Bamboo is also sturdier than some wood species, and is considered an excellent building material. According to the Philippine Bamboo Foundation, Inc. (PBFI), some bamboo species can withstand 52,000 pounds per square inch (psi) before reaching breaking point. For comparison, steel has a 60,000 psi.
PBFI estimates that the country’s bamboo-based furniture industry grows at a rate of 15% annually, with export revenues amounting to USD3.2 million per year. Worldwide, it noted that that the bamboo-based handicraft industry alone is growing at a rate of 7 percent with export revenues of USD8 billion per year.
In 2015, the Department of Trade and Industry pegged the international market value of commercial bamboo to $20 billion, fueled by the growing demand for eco-friendly alternative to wood.
With such huge demands from domestic and foreign markets, PBF noted that the current 52,000 hectares of bamboo plantations around the country aren't just enough.
Inspired by these data, Marcventures Holdings Inc. President Isidro C. Alcantara Jr. expressed his excitement about this project. “This bamboo program is anchored on our core principle of Sustainability,” he said. “The success of this program will provide great opportunities for our host communities to survive and thrive long after our operations have ceased. Our organization throws its full support behind this program.”
More than its money-making potentials bamboo is, above all, good for the environment and could even be an essential component to stave off the effects of climate change.
According to the Bali-based Environmental Bamboo Foundation (EBF), bamboo can release up to 35% more oxygen than trees.
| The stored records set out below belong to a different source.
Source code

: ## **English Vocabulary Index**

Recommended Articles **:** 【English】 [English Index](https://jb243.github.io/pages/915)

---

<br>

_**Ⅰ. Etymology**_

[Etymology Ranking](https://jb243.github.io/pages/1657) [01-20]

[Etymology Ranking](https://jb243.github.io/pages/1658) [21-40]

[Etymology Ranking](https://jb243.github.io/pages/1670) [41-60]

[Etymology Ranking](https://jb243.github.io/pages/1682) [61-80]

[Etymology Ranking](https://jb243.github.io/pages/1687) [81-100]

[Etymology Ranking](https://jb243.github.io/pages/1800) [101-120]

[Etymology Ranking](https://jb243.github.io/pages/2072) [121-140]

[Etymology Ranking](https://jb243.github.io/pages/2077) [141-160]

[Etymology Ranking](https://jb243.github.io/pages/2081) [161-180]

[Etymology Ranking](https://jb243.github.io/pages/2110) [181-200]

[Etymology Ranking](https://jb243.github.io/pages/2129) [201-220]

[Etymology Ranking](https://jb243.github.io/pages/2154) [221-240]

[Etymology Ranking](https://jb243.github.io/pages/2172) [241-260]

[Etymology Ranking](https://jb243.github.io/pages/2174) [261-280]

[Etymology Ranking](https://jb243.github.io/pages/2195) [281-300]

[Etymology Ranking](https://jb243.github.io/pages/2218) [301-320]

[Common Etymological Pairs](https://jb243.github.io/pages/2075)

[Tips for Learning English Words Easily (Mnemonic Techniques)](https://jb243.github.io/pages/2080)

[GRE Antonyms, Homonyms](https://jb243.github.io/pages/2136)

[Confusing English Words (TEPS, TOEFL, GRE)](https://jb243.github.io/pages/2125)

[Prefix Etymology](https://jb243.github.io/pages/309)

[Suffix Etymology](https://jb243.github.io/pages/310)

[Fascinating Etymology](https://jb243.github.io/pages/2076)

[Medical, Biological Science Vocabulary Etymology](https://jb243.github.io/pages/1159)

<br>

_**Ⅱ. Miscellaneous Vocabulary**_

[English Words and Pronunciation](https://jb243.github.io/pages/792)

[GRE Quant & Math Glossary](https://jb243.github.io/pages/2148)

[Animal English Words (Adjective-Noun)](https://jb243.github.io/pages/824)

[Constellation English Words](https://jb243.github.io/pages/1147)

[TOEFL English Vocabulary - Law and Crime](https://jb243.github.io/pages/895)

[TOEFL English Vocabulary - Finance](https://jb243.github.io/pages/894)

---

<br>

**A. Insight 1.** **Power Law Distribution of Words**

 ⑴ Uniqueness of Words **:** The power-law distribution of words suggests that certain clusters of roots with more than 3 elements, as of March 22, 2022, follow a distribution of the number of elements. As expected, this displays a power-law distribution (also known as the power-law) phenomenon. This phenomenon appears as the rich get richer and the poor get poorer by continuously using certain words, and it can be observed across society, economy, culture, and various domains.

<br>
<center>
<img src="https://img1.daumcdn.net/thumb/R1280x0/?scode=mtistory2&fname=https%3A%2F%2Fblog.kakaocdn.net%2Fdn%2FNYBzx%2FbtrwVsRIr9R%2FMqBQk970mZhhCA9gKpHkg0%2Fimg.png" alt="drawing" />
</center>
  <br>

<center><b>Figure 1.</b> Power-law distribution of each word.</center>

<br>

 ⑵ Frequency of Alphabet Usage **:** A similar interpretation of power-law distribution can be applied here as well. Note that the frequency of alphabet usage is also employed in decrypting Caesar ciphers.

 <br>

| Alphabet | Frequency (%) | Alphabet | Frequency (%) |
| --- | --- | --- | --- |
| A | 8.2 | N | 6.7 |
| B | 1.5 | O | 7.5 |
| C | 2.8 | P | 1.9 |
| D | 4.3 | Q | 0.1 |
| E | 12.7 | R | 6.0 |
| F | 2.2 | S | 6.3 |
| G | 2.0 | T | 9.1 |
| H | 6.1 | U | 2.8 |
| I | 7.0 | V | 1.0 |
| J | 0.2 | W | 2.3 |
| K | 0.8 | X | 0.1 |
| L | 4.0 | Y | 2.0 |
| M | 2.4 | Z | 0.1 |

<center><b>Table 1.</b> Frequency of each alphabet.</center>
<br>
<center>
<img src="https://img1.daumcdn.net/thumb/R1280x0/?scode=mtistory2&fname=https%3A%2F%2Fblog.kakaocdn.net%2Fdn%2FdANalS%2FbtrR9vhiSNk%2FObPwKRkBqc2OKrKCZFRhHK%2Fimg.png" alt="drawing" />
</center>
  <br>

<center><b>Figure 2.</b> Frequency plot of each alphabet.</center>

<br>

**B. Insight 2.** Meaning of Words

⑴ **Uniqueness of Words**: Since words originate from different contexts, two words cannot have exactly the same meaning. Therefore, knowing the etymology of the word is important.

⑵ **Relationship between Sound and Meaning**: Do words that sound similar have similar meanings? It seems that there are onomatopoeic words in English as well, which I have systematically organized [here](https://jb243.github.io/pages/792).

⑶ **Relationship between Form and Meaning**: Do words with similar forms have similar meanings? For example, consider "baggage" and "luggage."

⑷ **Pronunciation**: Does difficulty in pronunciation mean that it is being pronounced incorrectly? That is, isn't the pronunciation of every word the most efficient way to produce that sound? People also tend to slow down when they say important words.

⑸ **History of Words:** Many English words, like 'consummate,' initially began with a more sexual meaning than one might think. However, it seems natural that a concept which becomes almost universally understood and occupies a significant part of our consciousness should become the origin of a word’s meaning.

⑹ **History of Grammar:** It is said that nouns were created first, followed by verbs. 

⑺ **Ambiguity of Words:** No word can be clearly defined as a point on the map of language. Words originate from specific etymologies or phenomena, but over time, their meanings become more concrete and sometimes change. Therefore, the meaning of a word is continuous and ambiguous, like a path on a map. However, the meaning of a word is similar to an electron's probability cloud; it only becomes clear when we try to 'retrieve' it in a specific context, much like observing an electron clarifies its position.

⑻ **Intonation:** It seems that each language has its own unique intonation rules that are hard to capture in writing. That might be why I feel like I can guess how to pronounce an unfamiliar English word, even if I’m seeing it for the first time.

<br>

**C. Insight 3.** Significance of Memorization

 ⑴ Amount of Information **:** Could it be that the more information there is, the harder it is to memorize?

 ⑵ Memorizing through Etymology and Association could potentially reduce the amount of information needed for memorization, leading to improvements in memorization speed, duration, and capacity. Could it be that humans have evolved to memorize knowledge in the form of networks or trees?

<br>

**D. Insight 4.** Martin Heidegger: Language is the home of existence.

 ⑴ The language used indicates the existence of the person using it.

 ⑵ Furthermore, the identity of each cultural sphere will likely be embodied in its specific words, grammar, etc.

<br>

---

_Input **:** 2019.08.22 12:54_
"Some bamboo even sequester up to 12 tons of carbon dioxide from the air per hectare," it said, adding "bamboo is the fastest growing canopy for the regreening of degraded lands, and its stands."
In fact, bamboo is cited as a veritable alternative to slow-growing tree species to effectively combat deforestation.
In places where geohazards are rampant, such as in Surigao del Sur, EBF says bamboopresents a solution "as it can be an ideal tool for preventing soil erosion, landslides and flooding."
As MMDC and its partner communities venture together to explore the economic and environmental benefits of bamboo, they certainly will take heed to the enduring qualities of this tallest grass in the world:
Calm, resilient, and strongly-rooted yet flexible.